EVS hydrologist Eugene Yan and collaborating Argonne researchers, together with colleagues at Washington State University, have developed an improved IDF analysis framework, recently implemented in southern Maine. The updated framework (1) identified non-stationary changes in the climate by incorporating both historical observations and future climate projections; (2) developed processes capable of performing data pre-processing, multiple statistical distribution model evaluation and selection, model parameter uncertainty quantification, and performance validation; and (3) quantified runoff IDFs using precipitation IDF estimates for the Casco Bay Watershed in Maine. The updated IDF analysis framework considers non-stationary distribution models and snowmelt effects that are not incorporated in conventional methods.
The quantification of extreme precipitation events is vitally important for designing critical infrastructure and for urban planning. The improved IDF analysis framework developed for this study provides a better ability to quantify intensity of 10-, 50-, 100-, and 500-year storms in the context of changing future climate, and parameterizes the increasing trends in these events over time. Results from the improved analysis framework show a marked increase in intensity (45% on average) and frequency of the extreme precipitation events when compared to those using only historical records that assuming stationarity. This implies potential under-preparedness of flood-sensitive infrastructure in this region, which could be at risk for flood damage if original designs are based on lower IDF estimates using conventional method.
The improved IDF analysis framework developed in this study will provide a design basis for flood-sensitive infrastructure (urban drainage systems, roads, and hydraulic structures) that will aid in flood risk management. The results will enable and support a more science-based decision-making process for urban planning in the context of future flooding potential considering non-stationary climate shift.

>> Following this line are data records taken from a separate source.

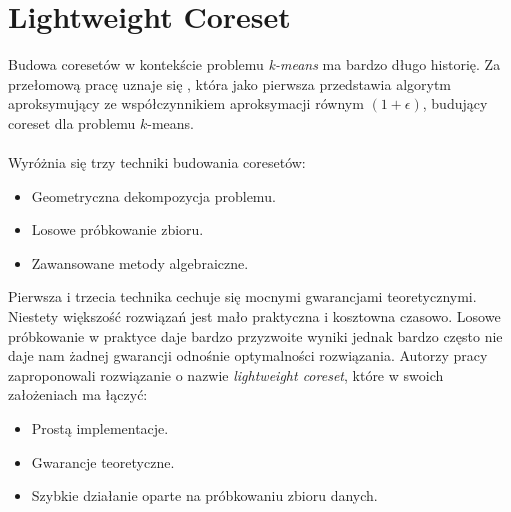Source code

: \chapter{Lightweight Coreset}

Budowa coresetów w kontekście problemu \textit{k-means} ma bardzo długo historię.
Za przełomową pracę uznaje się \cite{Matousek99onapproximate}, która jako pierwsza przedstawia algorytm aproksymujący ze współczynnikiem aproksymacji równym $(1+\epsilon)$, budujący coreset dla problemu $k$-means.
\\~\\
Wyróżnia się trzy techniki budowania coresetów:
\begin{itemize}
    \item Geometryczna dekompozycja problemu.
    \item Losowe próbkowanie zbioru.
    \item Zawansowane metody algebraiczne.
\end{itemize}
Pierwsza i trzecia technika cechuje się mocnymi gwarancjami teoretycznymi.
Niestety większość rozwiązań jest mało praktyczna i kosztowna czasowo.
Losowe próbkowanie w praktyce daje bardzo przyzwoite wyniki jednak bardzo często nie daje nam żadnej gwarancji odnośnie optymalności rozwiązania.
Autorzy pracy \cite{bachem2017scalable} zaproponowali rozwiązanie o nazwie \textit{lightweight coreset}, które w swoich założeniach ma łączyć:
\begin{itemize}
    \item Prostą implementacje.
    \item Gwarancje teoretyczne.
    \item Szybkie działanie oparte na próbkowaniu zbioru danych.
\end{itemize}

This study is part of the Regional Resiliency Assessment Program (RRAP), which addresses a range of hazards that could be regionally significant for Portland, Maine. The RRAP is led by the Department of Homeland Security. Argonne is a partner in RRAP for Portland, Maine. Other researchers in this study include Alissa Jared, Julia Pierce, Vinod Mahat, and Mark Picel of EVS; Duane Verner and Thomas Wall of the Global Security Sciences Division; and Yonas Demissie and Edom Moges at Washington State University.